Le piège était parfait.

Une disposition légale intégrée fin 2016 dans une loi « fourre-tout », des journalistes occupés à faire la promotion du candidat MACRON, un manque évident de communication du Chargé Interministériel à la Sécurité Routière habituellement très bavard et un délai volontairement long pour envoyer les premiers PV.

Ce sont donc des milliers d’entreprises qui sont tombés dans le panneau sans connaître la nouvelle mesure rendant impérative au 1 janvier 2017 l’obligation de désigner l’identité d’un salarié impliqué dans une infraction routière.

L’Etat ne s’en plaindra pas puisqu’entre le 1er janvier et la fin du mois d’avril 2017, il n’a strictement rien fait…aucune poursuite, aucune amende émise…de quoi rassurer les entreprises et entretenir le doute sur l’existence même de cette obligation de dénonciation.

La rumeur sur les réseaux sociaux laissait même penser que cette mesure n’existait pas !

Et pourtant…dès la fin du mois d’avril, ce sont des milliers de PV à 450 et 675 euros qui ont inondé les boites aux lettres des entreprises, provoquant une panique générale dans les services administratifs et les directions.

Me Sébastien DUFOUR, Avocat au Barreau de PARIS avait pourtant dès février 2017 remis en cause publiquement la légalité de ces PV adressés aux entreprises en vertu de l’article L121-6 du Code de la Route en soulignant que le texte ne fait pas peser l’obligation de dénonciation sur la personne morale mais sur la personne physique dirigeante.
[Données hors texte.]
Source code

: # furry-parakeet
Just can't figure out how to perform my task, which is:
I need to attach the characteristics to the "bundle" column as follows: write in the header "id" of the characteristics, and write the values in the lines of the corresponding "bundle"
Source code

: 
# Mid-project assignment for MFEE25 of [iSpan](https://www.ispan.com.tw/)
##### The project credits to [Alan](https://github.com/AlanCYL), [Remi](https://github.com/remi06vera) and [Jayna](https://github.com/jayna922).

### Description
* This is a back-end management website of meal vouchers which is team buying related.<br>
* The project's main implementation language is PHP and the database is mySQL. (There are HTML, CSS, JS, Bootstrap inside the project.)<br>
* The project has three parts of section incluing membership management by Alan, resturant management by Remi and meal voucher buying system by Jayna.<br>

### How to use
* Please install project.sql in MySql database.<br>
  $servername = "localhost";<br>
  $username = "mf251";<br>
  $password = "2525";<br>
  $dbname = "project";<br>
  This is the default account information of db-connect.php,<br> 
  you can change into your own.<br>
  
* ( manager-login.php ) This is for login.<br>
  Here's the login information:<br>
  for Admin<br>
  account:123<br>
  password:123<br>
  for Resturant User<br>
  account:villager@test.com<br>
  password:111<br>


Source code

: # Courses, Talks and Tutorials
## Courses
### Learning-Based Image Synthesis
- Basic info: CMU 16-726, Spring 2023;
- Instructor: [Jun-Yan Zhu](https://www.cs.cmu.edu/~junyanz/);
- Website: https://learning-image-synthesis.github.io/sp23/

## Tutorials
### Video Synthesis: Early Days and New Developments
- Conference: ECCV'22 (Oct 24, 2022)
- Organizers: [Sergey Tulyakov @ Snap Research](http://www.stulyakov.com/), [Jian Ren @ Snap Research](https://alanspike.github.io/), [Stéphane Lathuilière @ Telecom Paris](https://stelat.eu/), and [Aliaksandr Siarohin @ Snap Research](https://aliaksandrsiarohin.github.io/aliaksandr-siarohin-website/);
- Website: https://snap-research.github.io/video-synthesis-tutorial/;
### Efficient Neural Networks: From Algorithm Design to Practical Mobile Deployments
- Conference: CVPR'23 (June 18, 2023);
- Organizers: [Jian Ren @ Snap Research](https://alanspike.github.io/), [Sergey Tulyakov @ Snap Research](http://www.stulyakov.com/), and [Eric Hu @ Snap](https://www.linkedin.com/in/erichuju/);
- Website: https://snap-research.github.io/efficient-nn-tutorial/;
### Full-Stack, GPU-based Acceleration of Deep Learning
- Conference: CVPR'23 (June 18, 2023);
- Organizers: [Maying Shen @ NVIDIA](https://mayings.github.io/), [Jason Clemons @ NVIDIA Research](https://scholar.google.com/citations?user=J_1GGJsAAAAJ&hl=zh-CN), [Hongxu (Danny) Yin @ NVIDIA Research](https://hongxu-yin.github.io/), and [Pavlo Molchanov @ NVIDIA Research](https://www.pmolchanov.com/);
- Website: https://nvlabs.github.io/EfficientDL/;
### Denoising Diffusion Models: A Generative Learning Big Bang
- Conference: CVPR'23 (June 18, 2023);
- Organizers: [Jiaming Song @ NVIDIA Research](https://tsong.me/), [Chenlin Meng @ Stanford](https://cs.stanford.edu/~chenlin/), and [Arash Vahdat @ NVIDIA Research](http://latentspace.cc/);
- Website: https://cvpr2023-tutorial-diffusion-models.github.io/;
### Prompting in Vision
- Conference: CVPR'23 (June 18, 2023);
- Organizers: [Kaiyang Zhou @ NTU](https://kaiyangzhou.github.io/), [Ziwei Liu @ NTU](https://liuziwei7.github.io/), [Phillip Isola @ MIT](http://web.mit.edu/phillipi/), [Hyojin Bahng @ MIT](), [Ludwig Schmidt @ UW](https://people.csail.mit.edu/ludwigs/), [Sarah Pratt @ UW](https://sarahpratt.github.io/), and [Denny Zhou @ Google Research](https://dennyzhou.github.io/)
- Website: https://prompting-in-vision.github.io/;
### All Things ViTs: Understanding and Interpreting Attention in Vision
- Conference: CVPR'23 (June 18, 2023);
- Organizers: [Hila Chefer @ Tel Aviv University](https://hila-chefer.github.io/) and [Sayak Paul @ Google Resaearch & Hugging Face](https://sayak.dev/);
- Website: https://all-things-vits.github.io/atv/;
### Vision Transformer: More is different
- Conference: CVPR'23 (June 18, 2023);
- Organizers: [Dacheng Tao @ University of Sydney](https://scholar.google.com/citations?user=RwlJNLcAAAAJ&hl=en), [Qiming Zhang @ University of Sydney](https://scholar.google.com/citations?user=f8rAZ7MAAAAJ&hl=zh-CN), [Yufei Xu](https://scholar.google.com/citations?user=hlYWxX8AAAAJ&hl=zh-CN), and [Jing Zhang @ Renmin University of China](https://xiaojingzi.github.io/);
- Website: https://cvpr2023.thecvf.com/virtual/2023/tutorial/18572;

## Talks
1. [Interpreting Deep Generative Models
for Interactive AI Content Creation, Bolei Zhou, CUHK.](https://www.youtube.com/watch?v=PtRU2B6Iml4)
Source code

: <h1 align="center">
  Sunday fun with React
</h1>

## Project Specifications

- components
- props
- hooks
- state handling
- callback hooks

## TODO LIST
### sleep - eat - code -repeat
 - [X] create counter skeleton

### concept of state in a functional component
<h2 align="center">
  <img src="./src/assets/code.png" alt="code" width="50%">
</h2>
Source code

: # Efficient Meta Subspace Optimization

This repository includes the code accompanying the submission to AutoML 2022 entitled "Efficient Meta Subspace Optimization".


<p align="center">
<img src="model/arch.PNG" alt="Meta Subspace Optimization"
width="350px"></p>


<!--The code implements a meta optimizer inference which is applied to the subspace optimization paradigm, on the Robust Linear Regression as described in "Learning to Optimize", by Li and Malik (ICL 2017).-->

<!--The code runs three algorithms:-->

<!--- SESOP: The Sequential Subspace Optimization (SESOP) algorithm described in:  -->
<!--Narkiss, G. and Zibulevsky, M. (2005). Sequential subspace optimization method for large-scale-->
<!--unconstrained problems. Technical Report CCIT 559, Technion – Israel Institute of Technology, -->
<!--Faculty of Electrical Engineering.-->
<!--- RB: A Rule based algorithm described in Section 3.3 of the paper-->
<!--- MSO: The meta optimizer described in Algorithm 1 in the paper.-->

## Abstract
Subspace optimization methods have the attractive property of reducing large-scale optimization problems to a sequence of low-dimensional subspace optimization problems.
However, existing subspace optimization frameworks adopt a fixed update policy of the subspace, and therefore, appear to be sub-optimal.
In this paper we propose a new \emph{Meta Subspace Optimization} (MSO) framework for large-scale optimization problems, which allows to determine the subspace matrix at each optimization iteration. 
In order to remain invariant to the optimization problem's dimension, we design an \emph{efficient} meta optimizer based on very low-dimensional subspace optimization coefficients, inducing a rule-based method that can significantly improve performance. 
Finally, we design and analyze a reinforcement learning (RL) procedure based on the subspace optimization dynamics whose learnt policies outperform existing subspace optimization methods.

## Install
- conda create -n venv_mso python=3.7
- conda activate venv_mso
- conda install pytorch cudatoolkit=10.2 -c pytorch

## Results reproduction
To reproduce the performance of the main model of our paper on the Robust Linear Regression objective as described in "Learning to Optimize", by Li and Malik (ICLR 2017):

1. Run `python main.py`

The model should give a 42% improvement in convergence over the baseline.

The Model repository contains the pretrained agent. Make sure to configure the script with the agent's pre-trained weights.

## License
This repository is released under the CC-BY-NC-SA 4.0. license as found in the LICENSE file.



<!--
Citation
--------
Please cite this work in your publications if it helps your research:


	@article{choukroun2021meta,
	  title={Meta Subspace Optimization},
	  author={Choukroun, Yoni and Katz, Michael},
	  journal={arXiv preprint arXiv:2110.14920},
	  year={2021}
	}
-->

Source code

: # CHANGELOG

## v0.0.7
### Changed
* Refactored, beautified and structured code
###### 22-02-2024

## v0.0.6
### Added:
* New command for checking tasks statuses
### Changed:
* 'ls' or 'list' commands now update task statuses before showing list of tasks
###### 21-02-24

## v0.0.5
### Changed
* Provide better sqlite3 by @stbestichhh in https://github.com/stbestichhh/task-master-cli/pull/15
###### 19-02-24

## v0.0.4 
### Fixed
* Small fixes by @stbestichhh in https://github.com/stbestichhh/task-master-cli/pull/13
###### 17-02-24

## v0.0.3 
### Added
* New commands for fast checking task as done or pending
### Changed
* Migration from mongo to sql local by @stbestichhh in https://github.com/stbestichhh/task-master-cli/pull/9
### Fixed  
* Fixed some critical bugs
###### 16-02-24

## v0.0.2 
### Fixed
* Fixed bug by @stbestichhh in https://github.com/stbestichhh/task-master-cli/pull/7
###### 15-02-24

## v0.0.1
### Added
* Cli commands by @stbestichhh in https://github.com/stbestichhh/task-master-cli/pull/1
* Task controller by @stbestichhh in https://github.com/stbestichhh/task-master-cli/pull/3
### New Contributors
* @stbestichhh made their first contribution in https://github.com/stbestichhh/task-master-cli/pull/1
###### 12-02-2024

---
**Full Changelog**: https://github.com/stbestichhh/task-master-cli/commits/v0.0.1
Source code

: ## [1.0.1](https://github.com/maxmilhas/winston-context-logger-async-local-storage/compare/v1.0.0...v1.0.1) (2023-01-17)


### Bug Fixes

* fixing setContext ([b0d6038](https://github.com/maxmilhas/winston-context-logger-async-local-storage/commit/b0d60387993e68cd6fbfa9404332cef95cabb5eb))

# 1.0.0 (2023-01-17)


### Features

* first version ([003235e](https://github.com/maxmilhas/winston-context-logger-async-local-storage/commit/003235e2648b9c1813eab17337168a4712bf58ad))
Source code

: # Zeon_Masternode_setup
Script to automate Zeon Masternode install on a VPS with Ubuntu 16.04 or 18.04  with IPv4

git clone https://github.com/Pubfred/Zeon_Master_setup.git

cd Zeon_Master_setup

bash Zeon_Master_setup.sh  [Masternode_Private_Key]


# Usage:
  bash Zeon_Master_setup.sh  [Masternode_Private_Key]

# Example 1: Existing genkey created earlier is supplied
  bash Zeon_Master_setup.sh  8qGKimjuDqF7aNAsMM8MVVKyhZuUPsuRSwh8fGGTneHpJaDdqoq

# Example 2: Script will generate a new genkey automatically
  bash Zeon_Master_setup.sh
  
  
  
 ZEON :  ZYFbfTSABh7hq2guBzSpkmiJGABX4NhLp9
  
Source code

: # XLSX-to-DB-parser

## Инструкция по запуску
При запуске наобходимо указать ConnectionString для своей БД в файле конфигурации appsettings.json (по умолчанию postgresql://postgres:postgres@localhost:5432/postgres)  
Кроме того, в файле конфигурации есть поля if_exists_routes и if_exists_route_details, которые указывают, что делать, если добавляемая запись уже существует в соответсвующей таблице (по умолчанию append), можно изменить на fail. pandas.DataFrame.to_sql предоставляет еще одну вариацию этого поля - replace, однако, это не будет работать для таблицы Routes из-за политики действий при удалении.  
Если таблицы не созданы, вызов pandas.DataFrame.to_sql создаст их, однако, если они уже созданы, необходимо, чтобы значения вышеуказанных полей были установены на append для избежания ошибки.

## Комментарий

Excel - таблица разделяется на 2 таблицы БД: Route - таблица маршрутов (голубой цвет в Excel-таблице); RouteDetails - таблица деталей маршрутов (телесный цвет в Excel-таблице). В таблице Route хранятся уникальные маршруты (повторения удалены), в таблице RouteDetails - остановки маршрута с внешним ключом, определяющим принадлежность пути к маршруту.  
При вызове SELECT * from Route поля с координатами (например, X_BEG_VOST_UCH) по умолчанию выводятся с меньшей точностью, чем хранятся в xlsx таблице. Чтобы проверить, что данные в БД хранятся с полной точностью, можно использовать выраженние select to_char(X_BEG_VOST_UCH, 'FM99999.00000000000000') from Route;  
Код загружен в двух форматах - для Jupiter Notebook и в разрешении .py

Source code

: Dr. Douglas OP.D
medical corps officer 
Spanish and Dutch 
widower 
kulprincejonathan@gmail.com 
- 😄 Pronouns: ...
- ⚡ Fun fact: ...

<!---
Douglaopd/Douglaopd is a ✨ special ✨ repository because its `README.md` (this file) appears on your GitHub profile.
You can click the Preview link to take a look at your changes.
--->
Avec son site EasyRad et le formulaire de contestation accessible à cette adresse http://www.maitredufour.com/pv-non-designation-conducteur/, ce sont en conséquence plus de 3000 contestations qui ont été effectuées par le Cabinet DUFOUR dans l’intérêt aussi bien de Grands Groupes, que de TPE-PME ou même de professions indépendantes.

Le nombre de PV pour non-désignation contesté a ainsi permis à EasyRad de s’inscrire comme un acteur judiciaire incontournable dans la lutte contre cette politique de « sécurité rentière »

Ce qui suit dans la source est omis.